#### [Activity]
Copy out all of the data that follows, exactly as it appears.

#### [Records drawn from a dataset]
---*---
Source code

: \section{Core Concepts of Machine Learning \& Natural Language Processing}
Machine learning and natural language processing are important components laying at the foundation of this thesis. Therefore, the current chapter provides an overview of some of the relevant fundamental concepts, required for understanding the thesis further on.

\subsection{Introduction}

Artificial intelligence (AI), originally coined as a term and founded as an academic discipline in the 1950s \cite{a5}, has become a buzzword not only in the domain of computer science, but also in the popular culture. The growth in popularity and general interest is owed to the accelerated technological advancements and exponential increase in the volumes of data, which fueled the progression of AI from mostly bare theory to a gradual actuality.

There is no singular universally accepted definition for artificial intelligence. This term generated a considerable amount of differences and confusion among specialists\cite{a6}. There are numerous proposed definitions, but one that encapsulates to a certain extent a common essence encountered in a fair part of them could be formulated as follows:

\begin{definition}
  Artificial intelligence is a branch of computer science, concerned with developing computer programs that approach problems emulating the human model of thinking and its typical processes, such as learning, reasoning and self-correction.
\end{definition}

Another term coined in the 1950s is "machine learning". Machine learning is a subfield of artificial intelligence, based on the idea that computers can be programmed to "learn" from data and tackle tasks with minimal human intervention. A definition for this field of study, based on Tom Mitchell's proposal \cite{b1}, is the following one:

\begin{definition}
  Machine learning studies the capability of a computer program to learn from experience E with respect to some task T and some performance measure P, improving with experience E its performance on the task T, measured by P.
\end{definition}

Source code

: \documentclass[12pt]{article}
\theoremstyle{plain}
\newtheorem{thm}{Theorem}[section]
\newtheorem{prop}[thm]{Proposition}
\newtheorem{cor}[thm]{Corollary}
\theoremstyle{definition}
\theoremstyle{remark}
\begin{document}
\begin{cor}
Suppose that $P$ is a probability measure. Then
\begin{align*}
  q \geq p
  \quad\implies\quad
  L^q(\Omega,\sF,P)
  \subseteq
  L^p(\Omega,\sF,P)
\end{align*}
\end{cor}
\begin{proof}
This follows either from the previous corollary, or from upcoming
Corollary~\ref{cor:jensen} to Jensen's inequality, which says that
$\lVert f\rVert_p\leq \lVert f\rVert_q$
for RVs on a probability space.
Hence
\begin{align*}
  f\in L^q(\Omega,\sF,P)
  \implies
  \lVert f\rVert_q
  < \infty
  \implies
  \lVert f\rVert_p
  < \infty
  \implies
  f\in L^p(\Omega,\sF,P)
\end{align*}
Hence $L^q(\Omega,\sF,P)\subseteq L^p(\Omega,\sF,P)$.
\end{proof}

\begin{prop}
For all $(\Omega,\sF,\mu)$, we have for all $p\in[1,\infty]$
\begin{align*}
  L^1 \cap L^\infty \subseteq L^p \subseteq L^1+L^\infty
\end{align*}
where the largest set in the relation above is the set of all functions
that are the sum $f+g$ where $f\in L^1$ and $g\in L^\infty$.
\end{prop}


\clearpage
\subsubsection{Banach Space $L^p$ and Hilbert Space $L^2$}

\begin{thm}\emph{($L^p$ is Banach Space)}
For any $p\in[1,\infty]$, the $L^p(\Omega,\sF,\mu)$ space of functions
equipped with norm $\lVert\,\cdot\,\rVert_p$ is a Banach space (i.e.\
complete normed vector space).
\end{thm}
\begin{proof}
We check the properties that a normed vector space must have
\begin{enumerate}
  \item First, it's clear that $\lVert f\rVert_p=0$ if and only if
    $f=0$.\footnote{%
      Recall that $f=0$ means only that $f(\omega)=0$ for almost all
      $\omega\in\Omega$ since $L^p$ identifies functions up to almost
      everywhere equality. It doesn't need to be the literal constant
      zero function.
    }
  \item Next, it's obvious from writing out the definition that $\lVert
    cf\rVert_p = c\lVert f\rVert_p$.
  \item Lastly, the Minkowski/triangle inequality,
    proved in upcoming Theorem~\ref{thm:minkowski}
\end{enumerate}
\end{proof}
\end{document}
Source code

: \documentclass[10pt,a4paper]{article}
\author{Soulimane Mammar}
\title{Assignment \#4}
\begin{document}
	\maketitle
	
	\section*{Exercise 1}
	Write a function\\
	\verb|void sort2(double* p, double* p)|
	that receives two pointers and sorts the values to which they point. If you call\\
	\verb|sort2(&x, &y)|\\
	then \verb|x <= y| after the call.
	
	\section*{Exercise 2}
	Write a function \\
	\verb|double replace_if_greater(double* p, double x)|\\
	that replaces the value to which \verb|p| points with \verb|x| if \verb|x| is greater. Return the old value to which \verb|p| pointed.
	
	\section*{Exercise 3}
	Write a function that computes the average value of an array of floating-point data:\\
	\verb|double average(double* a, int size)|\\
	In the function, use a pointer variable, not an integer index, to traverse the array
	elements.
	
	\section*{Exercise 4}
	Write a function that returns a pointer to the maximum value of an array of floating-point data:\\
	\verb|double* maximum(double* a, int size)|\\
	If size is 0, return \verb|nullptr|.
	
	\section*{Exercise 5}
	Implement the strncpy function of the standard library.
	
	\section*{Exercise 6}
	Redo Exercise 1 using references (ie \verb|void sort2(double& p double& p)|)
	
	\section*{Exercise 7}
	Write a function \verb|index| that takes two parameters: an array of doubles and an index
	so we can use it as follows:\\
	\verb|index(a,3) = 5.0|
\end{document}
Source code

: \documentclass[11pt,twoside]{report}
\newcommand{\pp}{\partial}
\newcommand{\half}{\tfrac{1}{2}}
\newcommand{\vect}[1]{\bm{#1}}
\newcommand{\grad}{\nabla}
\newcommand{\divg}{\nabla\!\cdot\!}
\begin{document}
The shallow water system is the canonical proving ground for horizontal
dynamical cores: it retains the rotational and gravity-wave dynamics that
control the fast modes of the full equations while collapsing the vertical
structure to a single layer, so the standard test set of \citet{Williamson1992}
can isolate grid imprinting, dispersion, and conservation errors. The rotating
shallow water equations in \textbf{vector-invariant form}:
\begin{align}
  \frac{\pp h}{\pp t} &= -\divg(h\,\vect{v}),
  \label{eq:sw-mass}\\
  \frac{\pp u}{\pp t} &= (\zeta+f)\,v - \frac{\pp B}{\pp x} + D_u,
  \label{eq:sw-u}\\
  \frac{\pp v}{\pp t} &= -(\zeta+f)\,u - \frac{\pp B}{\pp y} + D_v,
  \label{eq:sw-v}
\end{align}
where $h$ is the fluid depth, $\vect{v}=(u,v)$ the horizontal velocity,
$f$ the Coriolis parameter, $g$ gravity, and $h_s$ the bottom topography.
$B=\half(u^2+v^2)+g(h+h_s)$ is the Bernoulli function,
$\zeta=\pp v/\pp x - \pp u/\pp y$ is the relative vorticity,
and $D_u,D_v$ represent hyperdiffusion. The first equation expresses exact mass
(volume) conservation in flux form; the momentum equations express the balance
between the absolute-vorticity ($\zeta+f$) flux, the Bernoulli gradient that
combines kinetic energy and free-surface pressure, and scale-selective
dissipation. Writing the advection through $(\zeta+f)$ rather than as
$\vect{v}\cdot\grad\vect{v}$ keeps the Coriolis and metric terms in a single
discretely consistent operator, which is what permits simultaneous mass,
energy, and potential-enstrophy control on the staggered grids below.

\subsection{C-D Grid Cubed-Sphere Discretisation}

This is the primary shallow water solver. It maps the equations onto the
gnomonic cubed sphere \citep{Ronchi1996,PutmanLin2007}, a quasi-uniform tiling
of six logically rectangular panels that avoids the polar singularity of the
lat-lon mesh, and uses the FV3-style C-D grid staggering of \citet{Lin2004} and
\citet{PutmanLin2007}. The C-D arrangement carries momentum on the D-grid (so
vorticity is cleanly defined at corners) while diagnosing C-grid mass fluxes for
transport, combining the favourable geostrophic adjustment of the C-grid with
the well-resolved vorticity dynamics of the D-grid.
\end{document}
---*---
#### [Response to this exercise]
Source code

: \section{Core Concepts of Machine Learning \& Natural Language Processing}
Machine learning and natural language processing are important components laying at the foundation of this thesis. Therefore, the current chapter provides an overview of some of the relevant fundamental concepts, required for understanding the thesis further on.

\subsection{Introduction}

Artificial intelligence (AI), originally coined as a term and founded as an academic discipline in the 1950s \cite{a5}, has become a buzzword not only in the domain of computer science, but also in the popular culture. The growth in popularity and general interest is owed to the accelerated technological advancements and exponential increase in the volumes of data, which fueled the progression of AI from mostly bare theory to a gradual actuality.

There is no singular universally accepted definition for artificial intelligence. This term generated a considerable amount of differences and confusion among specialists\cite{a6}. There are numerous proposed definitions, but one that encapsulates to a certain extent a common essence encountered in a fair part of them could be formulated as follows:

\begin{definition}
  Artificial intelligence is a branch of computer science, concerned with developing computer programs that approach problems emulating the human model of thinking and its typical processes, such as learning, reasoning and self-correction.
\end{definition}

Another term coined in the 1950s is "machine learning". Machine learning is a subfield of artificial intelligence, based on the idea that computers can be programmed to "learn" from data and tackle tasks with minimal human intervention. A definition for this field of study, based on Tom Mitchell's proposal \cite{b1}, is the following one:

\begin{definition}
  Machine learning studies the capability of a computer program to learn from experience E with respect to some task T and some performance measure P, improving with experience E its performance on the task T, measured by P.
\end{definition}

Source code

: \documentclass[12pt]{article}
\theoremstyle{plain}
\newtheorem{thm}{Theorem}[section]
\newtheorem{prop}[thm]{Proposition}
\newtheorem{cor}[thm]{Corollary}
\theoremstyle{definition}
\theoremstyle{remark}
\begin{document}
\begin{cor}
Suppose that $P$ is a probability measure. Then
\begin{align*}
  q \geq p
  \quad\implies\quad
  L^q(\Omega,\sF,P)
  \subseteq
  L^p(\Omega,\sF,P)
\end{align*}
\end{cor}
\begin{proof}
This follows either from the previous corollary, or from upcoming
Corollary~\ref{cor:jensen} to Jensen's inequality, which says that
$\lVert f\rVert_p\leq \lVert f\rVert_q$
for RVs on a probability space.
Hence
\begin{align*}
  f\in L^q(\Omega,\sF,P)
  \implies
  \lVert f\rVert_q
  < \infty
  \implies
  \lVert f\rVert_p
  < \infty
  \implies
  f\in L^p(\Omega,\sF,P)
\end{align*}
Hence $L^q(\Omega,\sF,P)\subseteq L^p(\Omega,\sF,P)$.
\end{proof}

\begin{prop}
For all $(\Omega,\sF,\mu)$, we have for all $p\in[1,\infty]$
\begin{align*}
  L^1 \cap L^\infty \subseteq L^p \subseteq L^1+L^\infty
\end{align*}
where the largest set in the relation above is the set of all functions
that are the sum $f+g$ where $f\in L^1$ and $g\in L^\infty$.
\end{prop}


\clearpage
\subsubsection{Banach Space $L^p$ and Hilbert Space $L^2$}

\begin{thm}\emph{($L^p$ is Banach Space)}
For any $p\in[1,\infty]$, the $L^p(\Omega,\sF,\mu)$ space of functions
equipped with norm $\lVert\,\cdot\,\rVert_p$ is a Banach space (i.e.\
complete normed vector space).
\end{thm}
\begin{proof}
We check the properties that a normed vector space must have
\begin{enumerate}
  \item First, it's clear that $\lVert f\rVert_p=0$ if and only if
    $f=0$.\footnote{%
      Recall that $f=0$ means only that $f(\omega)=0$ for almost all
      $\omega\in\Omega$ since $L^p$ identifies functions up to almost
      everywhere equality. It doesn't need to be the literal constant
      zero function.
    }
  \item Next, it's obvious from writing out the definition that $\lVert
    cf\rVert_p = c\lVert f\rVert_p$.
  \item Lastly, the Minkowski/triangle inequality,
    proved in upcoming Theorem~\ref{thm:minkowski}
\end{enumerate}
\end{proof}
\end{document}
Source code

: \documentclass[10pt,a4paper]{article}
\author{Soulimane Mammar}
\title{Assignment \#4}
\begin{document}
	\maketitle
	
	\section*{Exercise 1}
	Write a function\\
	\verb|void sort2(double* p, double* p)|
	that receives two pointers and sorts the values to which they point. If you call\\
	\verb|sort2(&x, &y)|\\
	then \verb|x <= y| after the call.
	
	\section*{Exercise 2}
	Write a function \\
	\verb|double replace_if_greater(double* p, double x)|\\
	that replaces the value to which \verb|p| points with \verb|x| if \verb|x| is greater. Return the old value to which \verb|p| pointed.
	
	\section*{Exercise 3}
	Write a function that computes the average value of an array of floating-point data:\\
	\verb|double average(double* a, int size)|\\
	In the function, use a pointer variable, not an integer index, to traverse the array
	elements.
	
	\section*{Exercise 4}
	Write a function that returns a pointer to the maximum value of an array of floating-point data:\\
	\verb|double* maximum(double* a, int size)|\\
	If size is 0, return \verb|nullptr|.
	
	\section*{Exercise 5}
	Implement the strncpy function of the standard library.
	
	\section*{Exercise 6}
	Redo Exercise 1 using references (ie \verb|void sort2(double& p double& p)|)
	
	\section*{Exercise 7}
	Write a function \verb|index| that takes two parameters: an array of doubles and an index
	so we can use it as follows:\\
	\verb|index(a,3) = 5.0|
\end{document}
Source code

: \documentclass[11pt,twoside]{report}
\newcommand{\pp}{\partial}
\newcommand{\half}{\tfrac{1}{2}}
\newcommand{\vect}[1]{\bm{#1}}
\newcommand{\grad}{\nabla}
\newcommand{\divg}{\nabla\!\cdot\!}
\begin{document}
The shallow water system is the canonical proving ground for horizontal
dynamical cores: it retains the rotational and gravity-wave dynamics that
control the fast modes of the full equations while collapsing the vertical
structure to a single layer, so the standard test set of \citet{Williamson1992}
can isolate grid imprinting, dispersion, and conservation errors. The rotating
shallow water equations in \textbf{vector-invariant form}:
\begin{align}
  \frac{\pp h}{\pp t} &= -\divg(h\,\vect{v}),
  \label{eq:sw-mass}\\
  \frac{\pp u}{\pp t} &= (\zeta+f)\,v - \frac{\pp B}{\pp x} + D_u,
  \label{eq:sw-u}\\
  \frac{\pp v}{\pp t} &= -(\zeta+f)\,u - \frac{\pp B}{\pp y} + D_v,
  \label{eq:sw-v}
\end{align}
where $h$ is the fluid depth, $\vect{v}=(u,v)$ the horizontal velocity,
$f$ the Coriolis parameter, $g$ gravity, and $h_s$ the bottom topography.
$B=\half(u^2+v^2)+g(h+h_s)$ is the Bernoulli function,
$\zeta=\pp v/\pp x - \pp u/\pp y$ is the relative vorticity,
and $D_u,D_v$ represent hyperdiffusion. The first equation expresses exact mass
(volume) conservation in flux form; the momentum equations express the balance
between the absolute-vorticity ($\zeta+f$) flux, the Bernoulli gradient that
combines kinetic energy and free-surface pressure, and scale-selective
dissipation. Writing the advection through $(\zeta+f)$ rather than as
$\vect{v}\cdot\grad\vect{v}$ keeps the Coriolis and metric terms in a single
discretely consistent operator, which is what permits simultaneous mass,
energy, and potential-enstrophy control on the staggered grids below.

\subsection{C-D Grid Cubed-Sphere Discretisation}

This is the primary shallow water solver. It maps the equations onto the
gnomonic cubed sphere \citep{Ronchi1996,PutmanLin2007}, a quasi-uniform tiling
of six logically rectangular panels that avoids the polar singularity of the
lat-lon mesh, and uses the FV3-style C-D grid staggering of \citet{Lin2004} and
\citet{PutmanLin2007}. The C-D arrangement carries momentum on the D-grid (so
vorticity is cleanly defined at corners) while diagnosing C-grid mass fluxes for
transport, combining the favourable geostrophic adjustment of the C-grid with
the well-resolved vorticity dynamics of the D-grid.
\end{document}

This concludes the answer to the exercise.